Examine every line of the listing below. Count those containing "evaluate" and state only the result.

> [Data shown]
[Start of section]

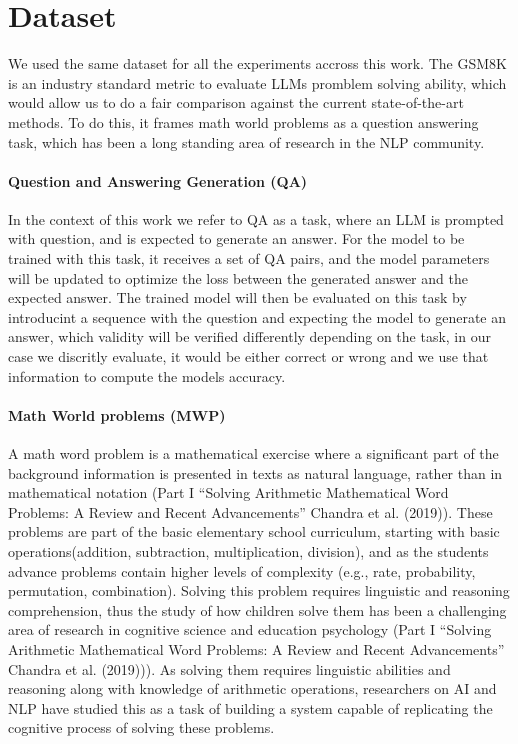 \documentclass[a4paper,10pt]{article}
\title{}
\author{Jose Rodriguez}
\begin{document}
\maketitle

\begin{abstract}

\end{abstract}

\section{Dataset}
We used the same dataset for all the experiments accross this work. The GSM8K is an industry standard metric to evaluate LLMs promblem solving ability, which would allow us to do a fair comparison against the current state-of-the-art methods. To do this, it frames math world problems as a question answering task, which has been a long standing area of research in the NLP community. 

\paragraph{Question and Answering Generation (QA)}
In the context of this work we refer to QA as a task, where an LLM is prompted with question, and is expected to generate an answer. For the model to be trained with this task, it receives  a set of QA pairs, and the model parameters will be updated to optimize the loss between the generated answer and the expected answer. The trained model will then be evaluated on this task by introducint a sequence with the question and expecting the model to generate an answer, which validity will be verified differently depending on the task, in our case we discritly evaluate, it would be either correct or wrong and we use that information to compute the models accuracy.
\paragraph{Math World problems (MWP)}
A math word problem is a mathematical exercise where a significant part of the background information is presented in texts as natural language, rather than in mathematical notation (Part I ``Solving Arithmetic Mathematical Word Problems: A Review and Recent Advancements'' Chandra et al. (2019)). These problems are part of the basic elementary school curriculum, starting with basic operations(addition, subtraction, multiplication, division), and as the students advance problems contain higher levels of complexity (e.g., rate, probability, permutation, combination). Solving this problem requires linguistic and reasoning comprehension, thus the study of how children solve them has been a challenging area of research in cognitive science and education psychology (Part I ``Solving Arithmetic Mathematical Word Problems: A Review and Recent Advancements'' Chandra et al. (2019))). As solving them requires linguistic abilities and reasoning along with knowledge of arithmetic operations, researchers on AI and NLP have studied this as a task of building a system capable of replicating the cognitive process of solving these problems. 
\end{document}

[End of section]
[Start of section]

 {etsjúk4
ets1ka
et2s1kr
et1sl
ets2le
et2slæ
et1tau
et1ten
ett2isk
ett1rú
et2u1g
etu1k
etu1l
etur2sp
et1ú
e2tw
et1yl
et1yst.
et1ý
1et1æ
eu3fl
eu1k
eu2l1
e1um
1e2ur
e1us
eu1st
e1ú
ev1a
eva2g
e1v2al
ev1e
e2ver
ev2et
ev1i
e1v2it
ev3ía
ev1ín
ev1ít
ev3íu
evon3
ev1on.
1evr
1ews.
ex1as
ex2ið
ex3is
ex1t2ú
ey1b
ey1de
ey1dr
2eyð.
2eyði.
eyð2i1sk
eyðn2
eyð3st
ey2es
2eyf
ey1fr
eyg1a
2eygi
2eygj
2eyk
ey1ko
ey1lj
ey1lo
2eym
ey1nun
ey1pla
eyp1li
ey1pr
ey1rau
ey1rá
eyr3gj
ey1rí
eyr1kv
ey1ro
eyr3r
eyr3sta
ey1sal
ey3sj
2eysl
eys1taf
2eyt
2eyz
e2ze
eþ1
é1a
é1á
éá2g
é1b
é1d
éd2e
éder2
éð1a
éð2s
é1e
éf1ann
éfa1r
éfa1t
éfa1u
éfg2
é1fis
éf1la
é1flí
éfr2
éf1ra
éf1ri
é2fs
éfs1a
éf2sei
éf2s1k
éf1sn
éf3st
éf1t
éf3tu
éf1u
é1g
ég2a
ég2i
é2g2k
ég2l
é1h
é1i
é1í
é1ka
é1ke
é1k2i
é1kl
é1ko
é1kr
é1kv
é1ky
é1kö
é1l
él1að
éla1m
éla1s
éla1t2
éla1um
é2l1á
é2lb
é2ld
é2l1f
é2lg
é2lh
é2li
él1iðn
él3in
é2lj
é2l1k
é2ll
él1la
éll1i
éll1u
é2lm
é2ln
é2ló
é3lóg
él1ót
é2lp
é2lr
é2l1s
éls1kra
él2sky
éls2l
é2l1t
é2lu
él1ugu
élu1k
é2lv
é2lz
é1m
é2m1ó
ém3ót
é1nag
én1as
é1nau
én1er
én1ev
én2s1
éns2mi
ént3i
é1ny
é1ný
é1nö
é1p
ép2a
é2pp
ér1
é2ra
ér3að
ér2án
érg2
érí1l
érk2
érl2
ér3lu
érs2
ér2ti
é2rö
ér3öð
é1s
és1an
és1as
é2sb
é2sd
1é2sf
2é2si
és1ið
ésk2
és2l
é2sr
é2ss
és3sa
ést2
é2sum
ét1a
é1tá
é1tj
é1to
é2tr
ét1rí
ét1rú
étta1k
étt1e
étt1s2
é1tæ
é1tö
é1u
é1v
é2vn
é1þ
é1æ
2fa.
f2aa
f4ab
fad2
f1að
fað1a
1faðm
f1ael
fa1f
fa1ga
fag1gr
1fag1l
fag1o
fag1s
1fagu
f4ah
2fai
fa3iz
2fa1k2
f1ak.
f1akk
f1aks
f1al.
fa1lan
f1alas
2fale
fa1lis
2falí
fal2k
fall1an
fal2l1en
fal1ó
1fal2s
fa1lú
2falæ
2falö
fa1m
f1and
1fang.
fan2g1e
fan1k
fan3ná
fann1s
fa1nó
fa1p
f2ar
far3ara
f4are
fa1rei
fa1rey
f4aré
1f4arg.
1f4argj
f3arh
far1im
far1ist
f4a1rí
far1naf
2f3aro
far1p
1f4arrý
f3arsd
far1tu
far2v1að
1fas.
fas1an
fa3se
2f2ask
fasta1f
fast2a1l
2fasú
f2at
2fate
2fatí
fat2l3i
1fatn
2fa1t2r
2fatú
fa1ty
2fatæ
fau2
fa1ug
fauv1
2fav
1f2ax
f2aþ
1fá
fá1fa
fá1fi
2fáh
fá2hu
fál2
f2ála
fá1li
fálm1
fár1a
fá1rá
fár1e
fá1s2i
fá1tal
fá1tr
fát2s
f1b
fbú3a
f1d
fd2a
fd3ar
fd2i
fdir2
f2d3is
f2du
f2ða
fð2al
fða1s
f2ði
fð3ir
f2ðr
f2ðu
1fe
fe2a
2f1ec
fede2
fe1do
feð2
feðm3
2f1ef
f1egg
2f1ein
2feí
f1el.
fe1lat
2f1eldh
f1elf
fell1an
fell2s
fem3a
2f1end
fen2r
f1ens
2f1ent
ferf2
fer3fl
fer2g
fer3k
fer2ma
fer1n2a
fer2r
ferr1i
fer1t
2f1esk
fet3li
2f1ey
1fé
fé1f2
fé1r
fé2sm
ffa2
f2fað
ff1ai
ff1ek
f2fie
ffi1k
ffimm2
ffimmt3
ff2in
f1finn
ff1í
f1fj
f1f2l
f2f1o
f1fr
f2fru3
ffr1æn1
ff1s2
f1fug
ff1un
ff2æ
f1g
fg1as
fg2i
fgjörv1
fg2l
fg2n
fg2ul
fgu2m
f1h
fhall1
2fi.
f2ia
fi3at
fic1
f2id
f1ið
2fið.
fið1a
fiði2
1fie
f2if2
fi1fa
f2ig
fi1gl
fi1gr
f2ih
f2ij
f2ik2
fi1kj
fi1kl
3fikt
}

[End of section]
[Start of section]

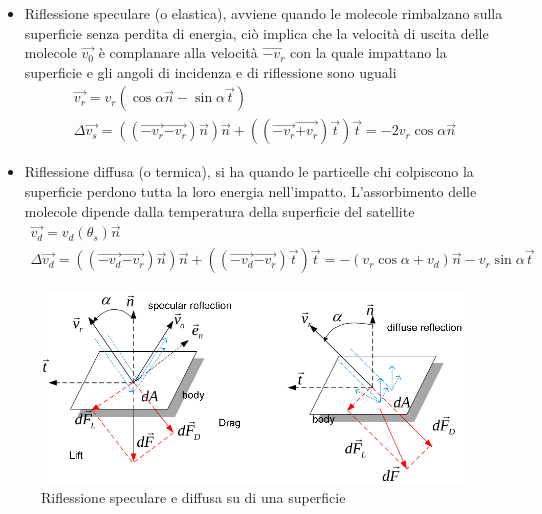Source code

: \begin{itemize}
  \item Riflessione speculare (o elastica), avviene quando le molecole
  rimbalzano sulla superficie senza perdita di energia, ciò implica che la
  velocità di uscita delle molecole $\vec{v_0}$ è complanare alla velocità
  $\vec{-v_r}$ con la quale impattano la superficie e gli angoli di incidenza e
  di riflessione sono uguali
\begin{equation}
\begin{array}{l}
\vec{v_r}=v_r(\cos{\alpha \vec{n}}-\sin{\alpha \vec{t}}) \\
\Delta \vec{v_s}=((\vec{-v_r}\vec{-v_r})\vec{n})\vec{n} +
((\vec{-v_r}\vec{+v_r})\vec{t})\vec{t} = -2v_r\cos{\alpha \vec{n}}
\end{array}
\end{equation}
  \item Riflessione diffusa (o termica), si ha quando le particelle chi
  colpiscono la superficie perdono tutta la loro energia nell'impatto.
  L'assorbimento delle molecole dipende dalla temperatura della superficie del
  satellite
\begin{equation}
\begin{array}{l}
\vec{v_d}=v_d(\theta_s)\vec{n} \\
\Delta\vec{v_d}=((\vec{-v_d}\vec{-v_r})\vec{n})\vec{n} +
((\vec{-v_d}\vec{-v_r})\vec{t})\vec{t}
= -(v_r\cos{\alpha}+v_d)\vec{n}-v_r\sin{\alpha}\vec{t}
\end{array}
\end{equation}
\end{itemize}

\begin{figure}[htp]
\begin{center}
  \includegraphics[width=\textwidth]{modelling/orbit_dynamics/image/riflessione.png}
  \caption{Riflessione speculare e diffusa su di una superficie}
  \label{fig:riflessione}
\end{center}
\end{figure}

[End of section]

> [The answer] 2